• REQUIRED WORK:
Leaving out the pictures, write the following records exactly as they read.

■ ■ ■ ■ ■ ■ ■

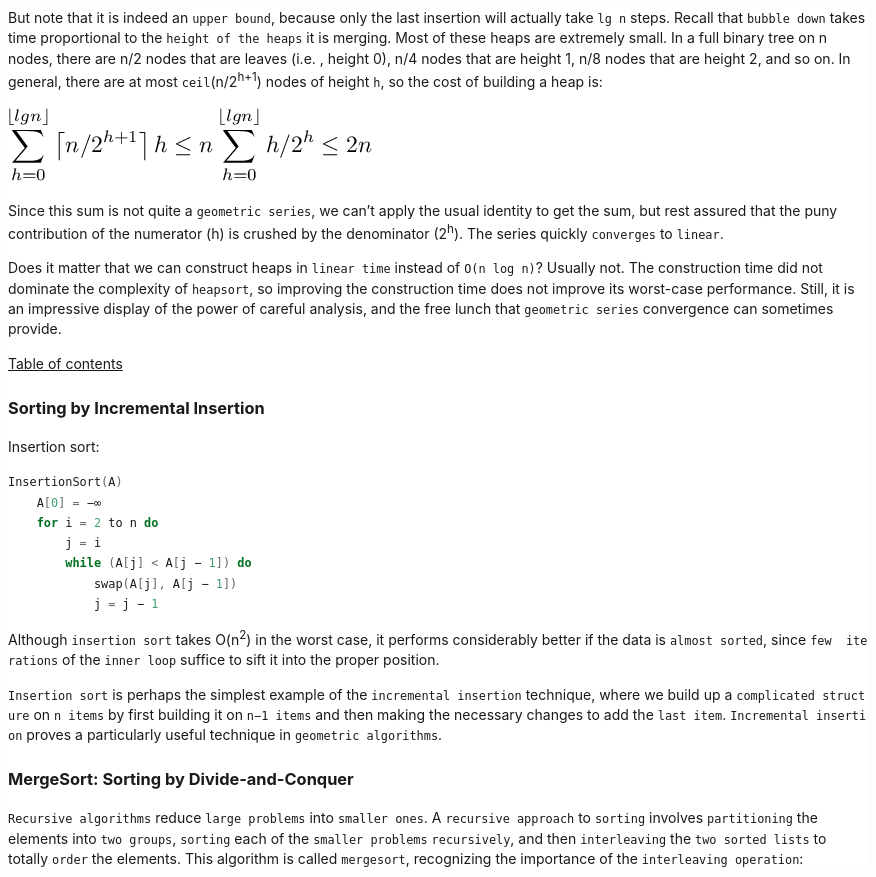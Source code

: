 But note that it is indeed an `upper bound`, because only the last insertion will actually take 	`lg n` steps. Recall that `bubble down` takes time proportional to the `height of the heaps` it is merging. Most of these heaps are extremely small. In a full binary tree on n nodes, there are n/2 nodes that are leaves (i.e. , height 0), n/4 nodes that are height 1, n/8 nodes that are height 2, and so on. In general, there are at most `ceil`(n/2<sup>h+1</sup>) nodes of height `h`, so the cost of building a heap is:

![heap_building_cost](images/heap_building_cost.png)

Since this sum is not quite a `geometric series`, we can’t apply the usual identity to get the sum, but rest assured that the puny contribution of the numerator (h) is crushed by the denominator (2<sup>h</sup>). The series quickly `converges` to `linear`.

Does it matter that we can construct heaps in `linear time` instead of `O(n log n)`? Usually not. The construction time did not dominate the complexity of `heapsort`, so improving the construction time does not improve its worst-case performance. Still, it is an impressive display of the power of careful analysis, and the free lunch that `geometric series` convergence can sometimes provide.

[Table of contents](#table_of_contents)

### <a name='sorting_by_incremental_insertion'></a> Sorting by Incremental Insertion

Insertion sort:

```c
InsertionSort(A)
    A[0] = −∞
    for i = 2 to n do
        j = i
        while (A[j] < A[j − 1]) do
            swap(A[j], A[j − 1])
            j = j − 1
```

Although `insertion sort` takes O(n<sup>2</sup>) in the worst case, it 
performs considerably better if the data is `almost sorted`, since `few 
iterations` of the `inner loop` suffice to sift it into the proper 
position.

`Insertion sort` is perhaps the simplest example of the `incremental insertion` 
technique, where we build up a `complicated structure` on `n items` by 
first building it on `n−1 items` and then making the necessary changes to 
add the `last item`. `Incremental insertion` proves a particularly useful 
technique in `geometric algorithms`.


### <a name='merge_sort'></a> MergeSort: Sorting by Divide-and-Conquer

`Recursive algorithms` reduce `large problems` into `smaller ones`. A 
`recursive approach` to `sorting` involves `partitioning` the elements 
into `two groups`, `sorting` each of the `smaller problems` `recursively`, 
and then `interleaving` the `two sorted lists` to totally `order` the 
elements. This algorithm is called `mergesort`, recognizing the importance
of the `interleaving operation`:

■ ■ ■ ■ ■ ■ ■

• SOLUTION TO THIS PROBLEM:
Source code

: But note that it is indeed an `upper bound`, because only the last insertion will actually take 	`lg n` steps. Recall that `bubble down` takes time proportional to the `height of the heaps` it is merging. Most of these heaps are extremely small. In a full binary tree on n nodes, there are n/2 nodes that are leaves (i.e. , height 0), n/4 nodes that are height 1, n/8 nodes that are height 2, and so on. In general, there are at most `ceil`(n/2<sup>h+1</sup>) nodes of height `h`, so the cost of building a heap is:

![heap_building_cost](images/heap_building_cost.png)

Since this sum is not quite a `geometric series`, we can’t apply the usual identity to get the sum, but rest assured that the puny contribution of the numerator (h) is crushed by the denominator (2<sup>h</sup>). The series quickly `converges` to `linear`.

Does it matter that we can construct heaps in `linear time` instead of `O(n log n)`? Usually not. The construction time did not dominate the complexity of `heapsort`, so improving the construction time does not improve its worst-case performance. Still, it is an impressive display of the power of careful analysis, and the free lunch that `geometric series` convergence can sometimes provide.

[Table of contents](#table_of_contents)

### <a name='sorting_by_incremental_insertion'></a> Sorting by Incremental Insertion

Insertion sort:

```c
InsertionSort(A)
    A[0] = −∞
    for i = 2 to n do
        j = i
        while (A[j] < A[j − 1]) do
            swap(A[j], A[j − 1])
            j = j − 1
```

Although `insertion sort` takes O(n<sup>2</sup>) in the worst case, it 
performs considerably better if the data is `almost sorted`, since `few 
iterations` of the `inner loop` suffice to sift it into the proper 
position.

`Insertion sort` is perhaps the simplest example of the `incremental insertion` 
technique, where we build up a `complicated structure` on `n items` by 
first building it on `n−1 items` and then making the necessary changes to 
add the `last item`. `Incremental insertion` proves a particularly useful 
technique in `geometric algorithms`.


### <a name='merge_sort'></a> MergeSort: Sorting by Divide-and-Conquer

`Recursive algorithms` reduce `large problems` into `smaller ones`. A 
`recursive approach` to `sorting` involves `partitioning` the elements 
into `two groups`, `sorting` each of the `smaller problems` `recursively`, 
and then `interleaving` the `two sorted lists` to totally `order` the 
elements. This algorithm is called `mergesort`, recognizing the importance
of the `interleaving operation`:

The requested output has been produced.